Macro Analysis /
Pakistan

Pakistan market in August: Downturn extends amid volatility

    Saad Ali
    Saad Ali

    Head of Research

    Intermarket Securities
    2 September 2019

    During a highly volatile month, the KSE-100 lost 7% mom (the 7th consecutive decline) in Aug’19, despite a short spell in between when the index rose 11% from the month’s low. Market activity improved – average daily turnover was of US$26mn (up 44% mom) – while foreign activity turned negative (net outflow of US$5.3mn). 

    Key triggers extending the pessimism include: (i) worsening relations with India over Kashmir, (ii) a large fiscal deficit figure of 8.9% for FY19, recovery from which will likely require additional austerity measures, (iii) poor result season so far – only defensive sectors avoided a sharp earnings decline. Notable positives were GoP contemplating to reduce NAB’s power to investigate private entities and a modest CAD in Jul’19. 

    Going forward, new SECP decisions aimed at improving market activity may help to elevate investor confidence. Our Universe suggests market P/E for FY20f of nearly 5.2x (10yrs low). Our top picks are OGDC, HBL, ENGRO and EFERT (for defensive attributes and high dividend yields). Among cyclicals, we selectively like LUCK, APL  and HCAR.  

    Volatility abounds but positives in the end

    At one point during Aug’19, the KSE-100 Index had fallen 10% mtd to a new 2019td low of 28,765pts; but then staged a remarkable recovery of 11% in only four sessions. The brief spell of optimism was driven by: (i) extension in tenure of the existing COAS Qamar Bajwa (pointing to civil-military harmony), (ii) GoP looking to clip NAB’s authority over investigation of private individuals and entities (which will improve business environment), and (iii) Jul’19 C/A deficit of US$579mn (testament of the efficacy of macroeconomic adjustments thus far). These, along with SECP decisions (announced end-Aug) to improve market regulations and liquidity, may help to lift investor sentiment going forward. The Index has fallen 20% CY19td and is presently trading at 10yr low forward P/E of 5.2x (at a 53% discount to MSCI EM). Key checkpoints for the market in the near term include (i) the first IMF review (due end-Dec), (ii) MPS in Sep’19, and (iii) FATF review due in Oct’19.     

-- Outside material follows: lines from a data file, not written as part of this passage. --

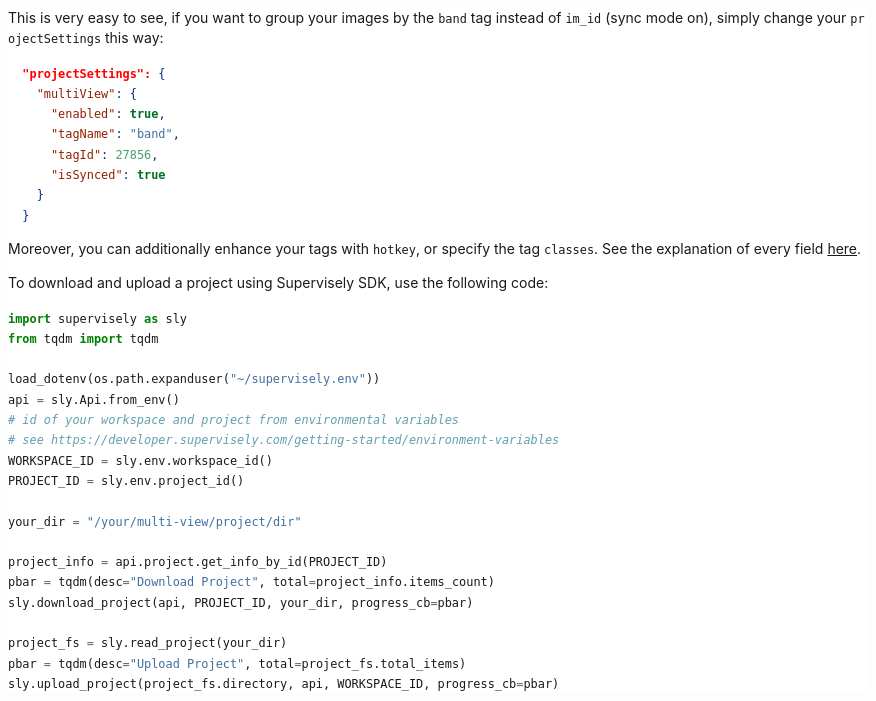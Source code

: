 This is very easy to see, if you want to group your images by the `band` tag instead of `im_id` (sync mode on), simply change your `projectSettings` this way:

```json
  "projectSettings": {
    "multiView": {
      "enabled": true,
      "tagName": "band",
      "tagId": 27856,
      "isSynced": true
    }
  }
```

Moreover, you can additionally enhance your tags with `hotkey`, or specify the tag `classes`. See the explanation of every field [here](broken-reference).

To download and upload a project using Supervisely SDK, use the following code:

```python
import supervisely as sly
from tqdm import tqdm

load_dotenv(os.path.expanduser("~/supervisely.env"))
api = sly.Api.from_env()
# id of your workspace and project from environmental variables
# see https://developer.supervisely.com/getting-started/environment-variables 
WORKSPACE_ID = sly.env.workspace_id()
PROJECT_ID = sly.env.project_id()

your_dir = "/your/multi-view/project/dir"

project_info = api.project.get_info_by_id(PROJECT_ID)
pbar = tqdm(desc="Download Project", total=project_info.items_count)
sly.download_project(api, PROJECT_ID, your_dir, progress_cb=pbar)

project_fs = sly.read_project(your_dir)
pbar = tqdm(desc="Upload Project", total=project_fs.total_items)
sly.upload_project(project_fs.directory, api, WORKSPACE_ID, progress_cb=pbar)
```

    Major events during Aug’19:

    Tensions in Kashmir: India decided to unilaterally revoke Article 370, which granted special status to Indian-administered Kashmir; this led to Pakistan downgrading diplomatic ties with India. The issue was raised by the UN Security Council and US President, but ended with moderate international intervention Escalating  tensions may have negative implications for Pakistan’s ability to tap the global Eurobond market, in our view. 

    Large FY19 fiscal deficit: Pakistan recorded a very high fiscal deficit of 8.9% for FY19 (primary deficit of 3.5%), which was a sharp revision from the initial estimate of 7.2% of GDP. In light of IMF’s target of 0.6% primary deficit, we think Pakistan may resort to greater tax measures (potential mini-budget) than proposed in the FY20 Budget. This will in turn negatively alter inflation and interest rate outlook, in our view, potentially delaying monetary easing.

    Sharp declines in Jun’19 results: 45 of the 66 companies we track have posted Jun’19 results. Broadly, profits are down 19% yoy (down 9% yoy ex-banks and ex-HASCOL) with oil marketing, cements, autos and pharmaceuticals posting the sharpest attrition. Results of some key energy companies – including OGDC, PPL, PSO and HUBC – have not yet been announced; SECP has exempted these companies for application of IFRS-9 until Jun’21, which would have led to hefty provisions. 

    Recovery contingent on macroeconomic improvement

    We think the upcoming MPS will be key to gauge  as to what extent fiscal slippages will weigh on monetary policy, even as inflation is likely to remain within the expected range of 11-13%, in our view. An early resolution of grey-listing by FATF, status quo in MPS and acceleration in buildup of Fx reserves will help improve confidence. Our top picks are OGDC, HBL, ENGRO and EFERT (for defensive attributes and high DY). Among cyclicals, we selectively like LUCK, APL and HCAR. 

    Risks: (i) More strict measures demanded by IMF, (ii) Pakistan remains on FATF grey list, and (iii) greater monetary tightening.